Pittsburgh Post-Gazette

Discovered: Rare 1774 newspaper in a New Jersey Goodwill

- By Steve Hendrix

Mike Storms was walking among the crowded shelves of the New Jersey Goodwill facility where he works when something yellow and faded caught his eye. He paused and pulled from the thrift-store jumble a framed sheet of newsprint, dense columns of tiny text topped by a small engraving of a dismembere­d snake.

The Pennsylvan­ia Journal and Weekly Advertiser, it read. The date? Dec. 28, 1774.

It had been sitting there for months, ignored or dismissed as a worthless reproducti­on. But Mr. Storms, a vintage watch collector and self-described “lover of old things,” was intrigued. If it really was an 18th century newspaper, he loved thinking of the craftsmans­hip that went into hand setting all that type, the clunky screw press that would have produced it, one inky broadsheet at a time.

And the three holes he saw punched in the center fold made him think the paper had once been bound with other editions, something not likely with a cheap copy.

“I went to my boss and said, ‘Look, do you mind if I research this a little more?’,” Mr. Storms said.

The boss said yes and was glad she did. It took Mr. Storms only a few minutes of Googling “Unite or Die masthead” to learn that such an edition of the paper, if genuine, could fetch upwards of $18,000 on the collector’s market. And it took only a few weeks to confirm that Goodwill had indeed lucked into one of only four known existing copies of that day’s edition of the paper, still perfectly readable 244 years after it rolled — or rather, was peeled — off the press.

“The fact that it survived is just amazing” said Mr. Storms.

The most dangerous stretch of its quarter-millennium existence, Mr. Storms said, may have been its months in Goodwill hands. The charity handles thousands of tons of donated merchandis­e, he noted, but with something less than museum care. There’s a good chance the piece spent some time in a collection bin under garbage bags filled with old shoes and broken bikes.

How and when the paper — which is bound on both sides by glass — arrived at a Goodwill collection point in Woodbury, N.J., is unknown.
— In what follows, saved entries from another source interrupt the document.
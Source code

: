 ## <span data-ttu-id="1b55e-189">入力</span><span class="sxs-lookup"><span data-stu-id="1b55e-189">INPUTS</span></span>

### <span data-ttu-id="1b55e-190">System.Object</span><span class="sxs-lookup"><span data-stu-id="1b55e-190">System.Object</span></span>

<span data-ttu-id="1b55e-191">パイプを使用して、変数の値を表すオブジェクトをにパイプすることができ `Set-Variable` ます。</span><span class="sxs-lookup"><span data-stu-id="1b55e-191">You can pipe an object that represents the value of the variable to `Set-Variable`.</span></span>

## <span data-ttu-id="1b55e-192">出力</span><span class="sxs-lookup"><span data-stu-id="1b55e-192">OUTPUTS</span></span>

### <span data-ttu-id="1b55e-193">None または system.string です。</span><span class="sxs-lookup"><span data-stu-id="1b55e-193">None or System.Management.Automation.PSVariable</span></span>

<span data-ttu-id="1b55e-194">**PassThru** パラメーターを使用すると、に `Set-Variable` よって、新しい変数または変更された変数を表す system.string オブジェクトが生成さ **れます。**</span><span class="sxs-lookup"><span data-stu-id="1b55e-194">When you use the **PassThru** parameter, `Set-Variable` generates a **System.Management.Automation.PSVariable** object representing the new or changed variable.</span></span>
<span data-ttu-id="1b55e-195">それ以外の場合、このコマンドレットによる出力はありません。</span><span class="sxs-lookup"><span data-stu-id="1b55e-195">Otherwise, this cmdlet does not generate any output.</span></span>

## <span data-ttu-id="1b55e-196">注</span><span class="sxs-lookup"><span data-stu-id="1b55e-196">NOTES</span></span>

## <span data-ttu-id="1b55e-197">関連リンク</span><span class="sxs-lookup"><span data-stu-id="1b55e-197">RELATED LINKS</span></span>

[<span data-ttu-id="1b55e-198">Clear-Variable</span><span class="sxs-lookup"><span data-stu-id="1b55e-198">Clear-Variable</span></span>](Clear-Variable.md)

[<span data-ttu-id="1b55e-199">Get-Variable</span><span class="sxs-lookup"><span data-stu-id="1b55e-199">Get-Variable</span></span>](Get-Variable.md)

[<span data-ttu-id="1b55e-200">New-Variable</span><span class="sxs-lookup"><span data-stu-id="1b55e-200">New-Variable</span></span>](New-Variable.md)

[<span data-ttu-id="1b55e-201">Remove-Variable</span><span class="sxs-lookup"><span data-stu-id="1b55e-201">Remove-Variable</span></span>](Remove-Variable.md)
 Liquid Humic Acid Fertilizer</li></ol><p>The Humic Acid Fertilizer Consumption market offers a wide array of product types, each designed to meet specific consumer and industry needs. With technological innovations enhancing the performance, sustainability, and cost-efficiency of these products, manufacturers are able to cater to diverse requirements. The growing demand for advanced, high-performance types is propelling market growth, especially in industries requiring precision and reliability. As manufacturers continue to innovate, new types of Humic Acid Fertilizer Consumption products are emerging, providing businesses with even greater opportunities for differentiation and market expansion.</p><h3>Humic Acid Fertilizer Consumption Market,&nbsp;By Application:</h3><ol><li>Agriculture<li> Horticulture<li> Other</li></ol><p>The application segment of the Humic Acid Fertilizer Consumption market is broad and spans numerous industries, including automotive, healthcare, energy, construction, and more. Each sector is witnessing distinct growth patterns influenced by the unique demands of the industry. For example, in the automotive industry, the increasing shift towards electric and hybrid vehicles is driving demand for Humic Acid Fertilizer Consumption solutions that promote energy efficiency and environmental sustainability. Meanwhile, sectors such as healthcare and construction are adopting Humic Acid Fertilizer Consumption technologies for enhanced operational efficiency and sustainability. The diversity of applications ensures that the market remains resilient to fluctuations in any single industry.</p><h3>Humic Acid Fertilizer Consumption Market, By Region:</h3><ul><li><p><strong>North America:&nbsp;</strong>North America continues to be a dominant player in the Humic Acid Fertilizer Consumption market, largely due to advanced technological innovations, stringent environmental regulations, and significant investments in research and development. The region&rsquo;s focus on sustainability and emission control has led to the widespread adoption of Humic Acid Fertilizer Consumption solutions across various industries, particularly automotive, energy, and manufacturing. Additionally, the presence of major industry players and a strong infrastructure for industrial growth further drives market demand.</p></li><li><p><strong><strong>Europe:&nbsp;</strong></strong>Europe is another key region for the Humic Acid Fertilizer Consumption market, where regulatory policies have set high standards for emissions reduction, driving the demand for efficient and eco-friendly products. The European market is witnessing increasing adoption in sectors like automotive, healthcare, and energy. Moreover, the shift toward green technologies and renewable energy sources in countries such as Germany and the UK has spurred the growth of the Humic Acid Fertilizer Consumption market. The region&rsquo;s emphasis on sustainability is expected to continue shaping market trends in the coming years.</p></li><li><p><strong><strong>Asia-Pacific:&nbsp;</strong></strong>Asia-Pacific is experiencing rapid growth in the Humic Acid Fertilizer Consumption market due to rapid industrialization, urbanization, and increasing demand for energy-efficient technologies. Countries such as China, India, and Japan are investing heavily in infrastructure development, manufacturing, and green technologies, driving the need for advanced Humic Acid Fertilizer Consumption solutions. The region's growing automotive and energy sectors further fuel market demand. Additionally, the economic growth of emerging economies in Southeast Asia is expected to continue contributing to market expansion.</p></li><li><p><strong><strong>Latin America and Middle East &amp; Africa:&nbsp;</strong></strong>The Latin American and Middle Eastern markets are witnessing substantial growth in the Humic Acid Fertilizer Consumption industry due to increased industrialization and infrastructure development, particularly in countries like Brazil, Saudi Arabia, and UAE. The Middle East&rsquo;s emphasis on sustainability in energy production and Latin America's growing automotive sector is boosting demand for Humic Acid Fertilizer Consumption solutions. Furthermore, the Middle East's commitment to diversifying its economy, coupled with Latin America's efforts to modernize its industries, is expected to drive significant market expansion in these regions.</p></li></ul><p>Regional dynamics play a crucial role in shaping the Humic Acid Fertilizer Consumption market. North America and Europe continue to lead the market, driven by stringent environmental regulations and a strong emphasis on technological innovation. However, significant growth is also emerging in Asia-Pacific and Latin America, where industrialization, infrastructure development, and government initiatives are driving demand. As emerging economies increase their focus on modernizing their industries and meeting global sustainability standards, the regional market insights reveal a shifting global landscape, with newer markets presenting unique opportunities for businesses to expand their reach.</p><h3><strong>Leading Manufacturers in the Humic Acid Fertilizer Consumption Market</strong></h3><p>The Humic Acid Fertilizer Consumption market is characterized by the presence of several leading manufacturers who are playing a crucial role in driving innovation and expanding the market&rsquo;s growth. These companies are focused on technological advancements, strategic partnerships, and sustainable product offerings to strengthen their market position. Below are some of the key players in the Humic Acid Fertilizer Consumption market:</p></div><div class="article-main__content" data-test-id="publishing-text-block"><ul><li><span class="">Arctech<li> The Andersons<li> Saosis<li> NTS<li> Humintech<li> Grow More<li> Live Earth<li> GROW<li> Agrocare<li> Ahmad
But rather than going straight out to the sales floor, a sorter must have tossed it onto the pile of items considered too weird or too valuable for the standard thrift shop shopper.

Those objects are trucked to a Goodwill office in Bellmawr, just over the river from Philadelph­ia, where the best of the junk is put up for sale on shopgoodwi­ll.com, the eBay wing of the nonprofit. It’s mostly an inventory of old jewelry, dubious paintings and played out trumpets. But there are treasures, too.

“We just sold some Native American harvest baskets for about $9,000,” said e-commerce manager Heather Randall. “The lady gave them to a museum.”

The “Unite or Die” paper hadn’t made the cut until Mr. Storms took up its case. He immediatel­y contacted Timothy Hughes, a rare newspaper dealer in Williamspo­rt, Pa., who has two editions of the same paper for sale, for $15,500 and $18,500 respective­ly. He was surprised to realize that the Goodwill was on to something similar.

“We get a lot of calls about historic newspapers, and I’m usually skeptical,” Mr. Hughes said. “I’ve been dealing newspapers for 42 years, and we’ve probably had five or six pop up with that particular snake engraving. But this was the real thing.”